Wan X, Schonfeld PM, Li Q. Transp. Res. F Traffic Psychol. Behav. 2016; 42: 125-139.

Copyright

(Copyright © 2016, Elsevier Publishing)

DOI

10.1016/j.trf.2016.07.005

PMID

unavailable

Abstract

In China metro interruptions and casualties are largely attributable to incidents involving passengers. The present study examined metro passengers' motivations to ride in potentially risky ways by focusing on belief-based measures of the theory of planned behavior (TPB), supplemented with several variables expected to be predictive. A survey based on this extended TPB, operationalized with respect to last-second riding, pushy riding and door-forcing scenarios, was conducted on a sample of regular passengers (N = 576, 576 and 571, respectively).
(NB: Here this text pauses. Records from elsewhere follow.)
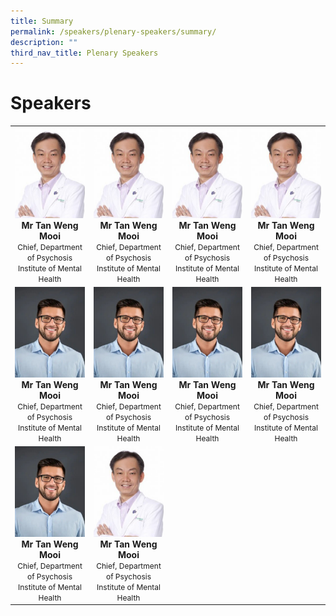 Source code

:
 ```yaml
---
title: Summary
permalink: /speakers/plenary-speakers/summary/
description: ""
third_nav_title: Plenary Speakers
---
```

#  Speakers

<table>
  <tr>
    <td align="center">
      <a href="/speakers/plenary-speakers/speaker-1/"><img src="/images/Phy-Ho-Wee-Kok-315x300-c-default%201.png" alt="Description of Image 1" width="150"></a>
      <br>
      <div style="text-align: center;"><strong>Mr Tan Weng Mooi</strong><br><span style="font-size: 12px;">Chief, Department of Psychosis<br>Institute of Mental Health</span></div>
    </td>
    <td align="center">
      <a href="/speakers/plenary-speakers/speaker-2/"><img src="/images/Phy-Ho-Wee-Kok-315x300-c-default%201.png" alt="Description of Image 2" width="150"></a>
      <br>
      <div style="text-align: center;"><strong>Mr Tan Weng Mooi</strong><br><span style="font-size: 12px;">Chief, Department of Psychosis<br>Institute of Mental Health</span></div>
    </td>
    <td align="center">
      <a href="/speakers/plenary-speakers/speaker-3/"><img src="/images/Phy-Ho-Wee-Kok-315x300-c-default%201.png" alt="Description of Image 3" width="150"></a>
      <br>
      <div style="text-align: center;"><strong>Mr Tan Weng Mooi</strong><br><span style="font-size: 12px;">Chief, Department of Psychosis<br>Institute of Mental Health</span></div>
    </td>
    <td align="center">
      <a href="/speakers/plenary-speakers/speaker-4/"><img src="/images/Phy-Ho-Wee-Kok-315x300-c-default%201.png" alt="Description of Image 4" width="150"></a>
      <br>
     <div style="text-align: center;"><strong>Mr Tan Weng Mooi</strong><br><span style="font-size: 12px;">Chief, Department of Psychosis<br>Institute of Mental Health</span></div>
    </td>
</tr>

  <tr>
    <td align="center">
      <a href="/speakers/plenary-speakers/speaker-5/"><img src="/images/my-passport-photo%201.png" alt="Description of Image 5" width="200"></a>
      <br>
      <div style="text-align: center;"><strong>Mr Tan Weng Mooi</strong><br><span style="font-size: 12px;">Chief, Department of Psychosis<br>Institute of Mental Health</span></div>
    </td>
    <td align="center">
      <a href="/speakers/plenary-speakers/speaker-6/"><img src="/images/my-passport-photo%201.png" alt="Description of Image 6" width="200"></a>
      <br>
     <div style="text-align: center;"><strong>Mr Tan Weng Mooi</strong><br><span style="font-size: 12px;">Chief, Department of Psychosis<br>Institute of Mental Health</span></div>
    </td>
    <td align="center">
      <a href="/speakers/plenary-speakers/speaker-7/"><img src="/images/my-passport-photo%201.png" alt="Description of Image 7" width="200"></a>
      <br>
      <div style="text-align: center;"><strong>Mr Tan Weng Mooi</strong><br><span style="font-size: 12px;">Chief, Department of Psychosis<br>Institute of Mental Health</span></div>
    </td>
    <td align="center">
      <a href="/speakers/plenary-speakers/speaker-8/"><img src="/images/my-passport-photo%201.png" alt="Description of Image 8" width="200"></a>
      <br>
      <div style="text-align: center;"><strong>Mr Tan Weng Mooi</strong><br><span style="font-size: 12px;">Chief, Department of Psychosis<br>Institute of Mental Health</span></div>
    </td>
  </tr>
  <tr>
    <td align="center">
      <a href="/speakers/plenary-speakers/speaker-9/"><img src="/images/my-passport-photo%201.png" alt="Description of Image 9" width="200"></a>
      <br>
      <div style="text-align: center;"><strong>Mr Tan Weng Mooi</strong><br><span style="font-size: 12px;">Chief, Department of Psychosis<br>Institute of Mental Health</span></div>
    </td>
    <td align="center">
      <a href="/speakers/plenary-speakers/speaker-10/"><img src="/images/Phy-Ho-Wee-Kok-315x300-c-default%201.png" alt="Description of Image 10" width="200"></a>
      <br>
      <div style="text-align: center;"><strong>Mr Tan Weng Mooi</strong><br><span style="font-size: 12px;">Chief, Department of Psychosis<br>Institute of Mental Health</span></div>
    </td>
    </tr>
</table>
<style>
	table{ border-collapse: collapse;}
	td, th (border:none;}
</style> 
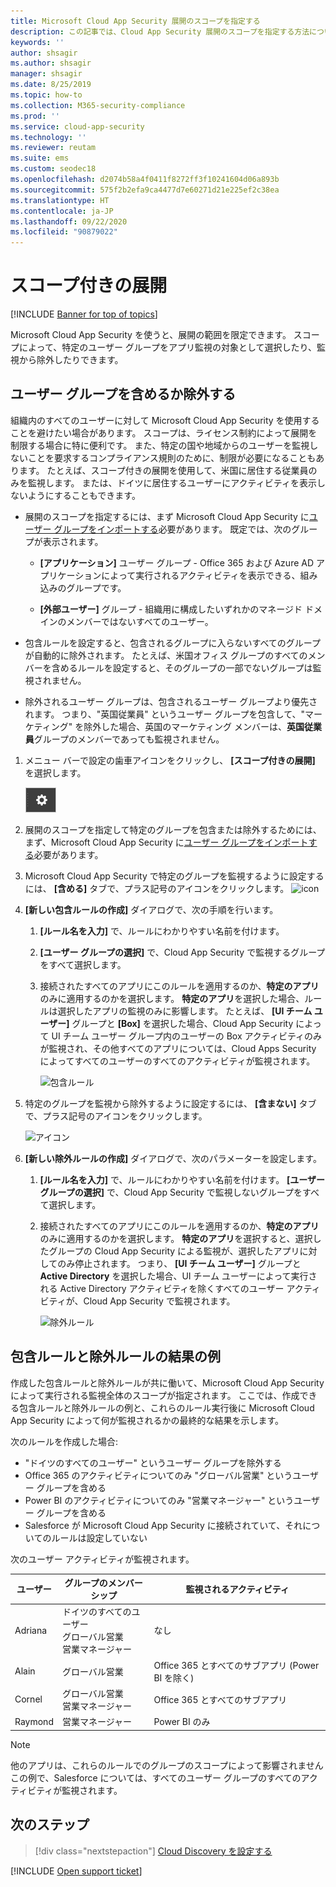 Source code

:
 ```yaml
---
title: Microsoft Cloud App Security 展開のスコープを指定する
description: この記事では、Cloud App Security 展開のスコープを指定する方法について説明します。特定のユーザーまたはグループを含めたり除外したりできます。
keywords: ''
author: shsagir
ms.author: shsagir
manager: shsagir
ms.date: 8/25/2019
ms.topic: how-to
ms.collection: M365-security-compliance
ms.prod: ''
ms.service: cloud-app-security
ms.technology: ''
ms.reviewer: reutam
ms.suite: ems
ms.custom: seodec18
ms.openlocfilehash: d2074b58a4f0411f8272ff3f10241604d06a893b
ms.sourcegitcommit: 575f2b2efa9ca4477d7e60271d21e225ef2c38ea
ms.translationtype: HT
ms.contentlocale: ja-JP
ms.lasthandoff: 09/22/2020
ms.locfileid: "90879022"
---
```

# <a name="scoped-deployment"></a>スコープ付きの展開 <a name="scoped-deployment"></a> 

[!INCLUDE [Banner for top of topics](includes/banner.md)]

Microsoft Cloud App Security を使うと、展開の範囲を限定できます。 スコープによって、特定のユーザー グループをアプリ監視の対象として選択したり、監視から除外したりできます。

## <a name="include-or-exclude-user-groups"></a>ユーザー グループを含めるか除外する

組織内のすべてのユーザーに対して Microsoft Cloud App Security を使用することを避けたい場合があります。 スコープは、ライセンス制約によって展開を制限する場合に特に便利です。 また、特定の国や地域からのユーザーを監視しないことを要求するコンプライアンス規則のために、制限が必要になることもあります。 たとえば、スコープ付きの展開を使用して、米国に居住する従業員のみを監視します。 または、ドイツに居住するユーザーにアクティビティを表示しないようにすることもできます。

- 展開のスコープを指定するには、まず Microsoft Cloud App Security に[ユーザー グループをインポートする](user-groups.md)必要があります。 既定では、次のグループが表示されます。

  - **[アプリケーション]** ユーザー グループ - Office 365 および Azure AD アプリケーションによって実行されるアクティビティを表示できる、組み込みのグループです。

  - **[外部ユーザー]** グループ - 組織用に構成したいずれかのマネージド ドメインのメンバーではないすべてのユーザー。

- 包含ルールを設定すると、包含されるグループに入らないすべてのグループが自動的に除外されます。 たとえば、米国オフィス グループのすべてのメンバーを含めるルールを設定すると、そのグループの一部でないグループは監視されません。

- 除外されるユーザー グループは、包含されるユーザー グループより優先されます。 つまり、"英国従業員" というユーザー グループを包含して、"マーケティング" を除外した場合、英国のマーケティング メンバーは、**英国従業員**グループのメンバーであっても監視されません。

1. メニュー バーで設定の歯車アイコンをクリックし、 **[スコープ付きの展開]** を選択します。

    ![[設定] アイコン](media/settings-icon.png "設定アイコン")

2. 展開のスコープを指定して特定のグループを包含または除外するためには、まず、Microsoft Cloud App Security に[ユーザー グループをインポートする](user-groups.md)必要があります。

3. Microsoft Cloud App Security で特定のグループを監視するように設定するには、 **[含める]** タブで、プラス記号のアイコンをクリックします。
    ![icon](media/plus-icon.png)

4. **[新しい包含ルールの作成]** ダイアログで、次の手順を行います。

    1. **[ルール名を入力]** で、ルールにわかりやすい名前を付けます。
    2. **[ユーザー グループの選択]** で、Cloud App Security で監視するグループをすべて選択します。
    3. 接続されたすべてのアプリにこのルールを適用するのか、**特定のアプリ**のみに適用するのかを選択します。 **特定のアプリ**を選択した場合、ルールは選択したアプリの監視のみに影響します。 たとえば、 **[UI チーム ユーザー]** グループと **[Box]** を選択した場合、Cloud App Security によって UI チーム ユーザー グループ内のユーザーの Box アクティビティのみが監視され、その他すべてのアプリについては、Cloud Apps Security によってすべてのユーザーのすべてのアクティビティが監視されます。

        ![包含ルール](media/include-rule.png)

5. 特定のグループを監視から除外するように設定するには、 **[含まない]** タブで、プラス記号のアイコンをクリックします。

   ![アイコン](media/plus-icon.png)

6. **[新しい除外ルールの作成]** ダイアログで、次のパラメーターを設定します。

    1. **[ルール名を入力]** で、ルールにわかりやすい名前を付けます。
    **[ユーザー グループの選択]** で、Cloud App Security で監視しないグループをすべて選択します。
    2. 接続されたすべてのアプリにこのルールを適用するのか、**特定のアプリ**のみに適用するのかを選択します。 **特定のアプリ**を選択すると、選択したグループの Cloud App Security による監視が、選択したアプリに対してのみ停止されます。 つまり、 **[UI チーム ユーザー]** グループと **Active Directory** を選択した場合、UI チーム ユーザーによって実行される Active Directory アクティビティを除くすべてのユーザー アクティビティが、Cloud App Security で監視されます。

       ![除外ルール](media/exclude-rule.png)

## <a name="example-results-for-include-and-exclude-rules"></a>包含ルールと除外ルールの結果の例

作成した包含ルールと除外ルールが共に働いて、Microsoft Cloud App Security によって実行される監視全体のスコープが指定されます。 ここでは、作成できる包含ルールと除外ルールの例と、これらのルール実行後に Microsoft Cloud App Security によって何が監視されるかの最終的な結果を示します。

次のルールを作成した場合:

- "ドイツのすべてのユーザー" というユーザー グループを除外する
- Office 365 のアクティビティについてのみ "グローバル営業" というユーザー グループを含める
- Power BI のアクティビティについてのみ "営業マネージャー" というユーザー グループを含める
- Salesforce が Microsoft Cloud App Security に接続されていて、それについてのルールは設定していない

次のユーザー アクティビティが監視されます。

|ユーザー|グループのメンバーシップ|監視されるアクティビティ|
|----|----|----|
|Adriana|ドイツのすべてのユーザー<br />グローバル営業<br />営業マネージャー|なし|
|Alain|グローバル営業|Office 365 とすべてのサブアプリ (Power BI を除く)|
|Cornel|グローバル営業<br />営業マネージャー|Office 365 とすべてのサブアプリ|
|Raymond|営業マネージャー|Power BI のみ|

> [!NOTE]
> 他のアプリは、これらのルールでのグループのスコープによって影響されません
> この例で、Salesforce については、すべてのユーザー グループのすべてのアクティビティが監視されます。

## <a name="next-steps"></a>次のステップ

> [!div class="nextstepaction"]
> [Cloud Discovery を設定する](set-up-cloud-discovery.md)

[!INCLUDE [Open support ticket](includes/support.md)]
In support of the TPB, after controlling for the effects of passengers' characteristics, the behavioral, normative and control beliefs accounted for a significant part of the variance in intentions to ride dangerously as depicted in the scenarios, with behavioral beliefs and control beliefs being consistently predictive across the behaviors. The inclusion of moral norms, past behavior, perceived risk and self-identity resulted in a significant increment in explained variance for each intention investigated, with past behavior being consistently predictive while moral norms and perceived risk showing significance in some scenarios and self-identity being consistently insignificant across the behaviors. Further, an extensive set of belief targets for metro safety interventions were identified by selecting those beliefs that differed most between those who intended to commit risky riding and those who did not. Theoretical and practical implications of the findings are discussed from the perspective of reducing passengers' risky riding tendencies.